Date range filtering with multiple tables


#1

Hi, all.

I’ve twisted my brain into a pretzel thinking about this, so I hope this makes sense.

The goal
My team manages a classroom training course for a group of employees who are within their first 30 days with the company. For each reporting period, I need to identify 3 things:

  1. The numer of employees eligible to take the training (eligibility is based on job type, location, and tenure in days [within 30 days from hire date])
  2. The number of eligible employees who took the training
  3. The % of eligible employees who took the training

I have 5 tables in my data model with active and inactive relationships. I’ve include a picture of the data model below.

  • ClassroomTraining - fact table w/ training attendance info (active relationship with each lookup table)
  • Customer- lookup table with employee records (inactive relationships with the other data tables for eligible customer calculations)
  • Region - lookup table with locations grouped into regions
  • Calendar - lookup table with a standard calendar format
  • CustomerGroup - lookup table with job details like level, job title, and category

The problems
(I’m including both in 1 post because I think the key to solving both is the same. Happy to split them up if that would be best.)

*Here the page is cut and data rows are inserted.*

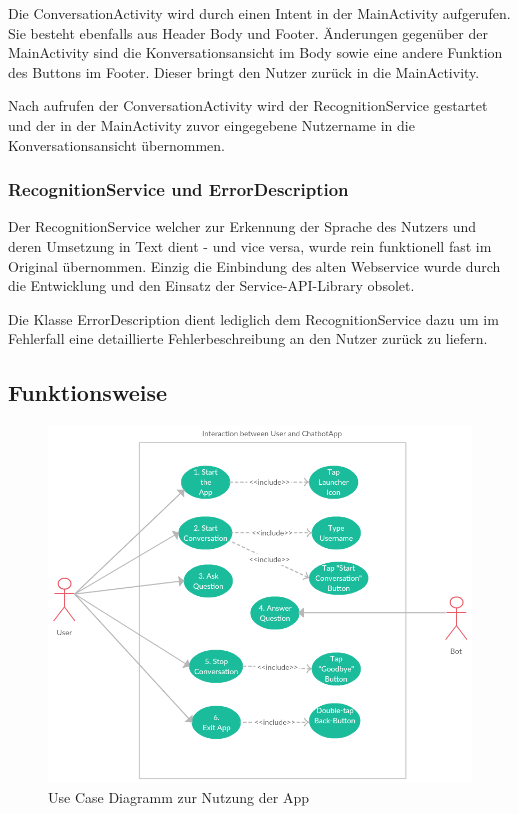 		Die ConversationActivity wird durch einen Intent in der MainActivity aufgerufen. Sie besteht ebenfalls aus Header Body und Footer. Änderungen gegenüber der MainActivity sind die Konversationsansicht im Body sowie eine andere Funktion des Buttons im Footer. Dieser bringt den Nutzer zurück in die MainActivity.
		
		Nach aufrufen der ConversationActivity wird der RecognitionService gestartet und der in der MainActivity zuvor eingegebene Nutzername in die Konversationsansicht übernommen. \\
				
		\subsubsection{RecognitionService und ErrorDescription}\label{recogError}
		Der RecognitionService welcher zur Erkennung der Sprache des Nutzers und deren Umsetzung in Text dient - und vice versa, wurde rein funktionell fast im Original übernommen. Einzig die Einbindung des alten Webservice wurde durch die Entwicklung und den Einsatz der Service-API-Library obsolet.
		
		Die Klasse ErrorDescription dient lediglich dem RecognitionService dazu um im Fehlerfall eine detaillierte Fehlerbeschreibung an den Nutzer zurück zu liefern.

	\subsection{Funktionsweise}\label{funktion}
	
	\begin{figure}[htbp]
		\centering
		\includegraphics[height=0.9\textwidth]{dh/graphics/UseCaseChatbotApp.png}
		\caption{Use Case Diagramm zur Nutzung der App}
		\label{fig:usecaseapp}
	\end{figure} \leavevmode \\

  1. I can write measures that identify eligible employees based on job type and location, but can’t seem to factor in the 30-day window from their Last Hire Date.
  2. Because an eligible employee’s 30-day window can include 2 report months, I need to exclude employees who took the training in the previous report month from the count of eligible employees in the next report month. For example, if an eligible employee was hired on April 25, 2018, and they took the training on April 30, I need to exclude them from the total # of eligible employees for May even though their 30-day new hire window extends into May.

Data model

Relationships

Thanks,
Nic


#2

Ok, there’s a bit to this. And maybe a bit too much going on to understand everything.

I’m trying to initially think top level simplification here.

I don’t like the way those inactive relationship are to be honest. I don’t even think you need them for what asking for.

All those inactive relationships are a recipe for mass confusion.

I’ve been thinking about it for a bit.

My advice it to have a big master Customer Lookup Table. You should have the existing, then merge the customer group table into that one by the looks of it using the ‘Job Code’ columns. This will give you a full Customer table.

Get rid of all the date relationships between the customer table and the date table.

Then all you need to do for the 30 day window logic is build this inside a calculated column inside the update customer table. Just using IF( something something). This will then just be a filter you can use that has customer in or out of the 30 day window.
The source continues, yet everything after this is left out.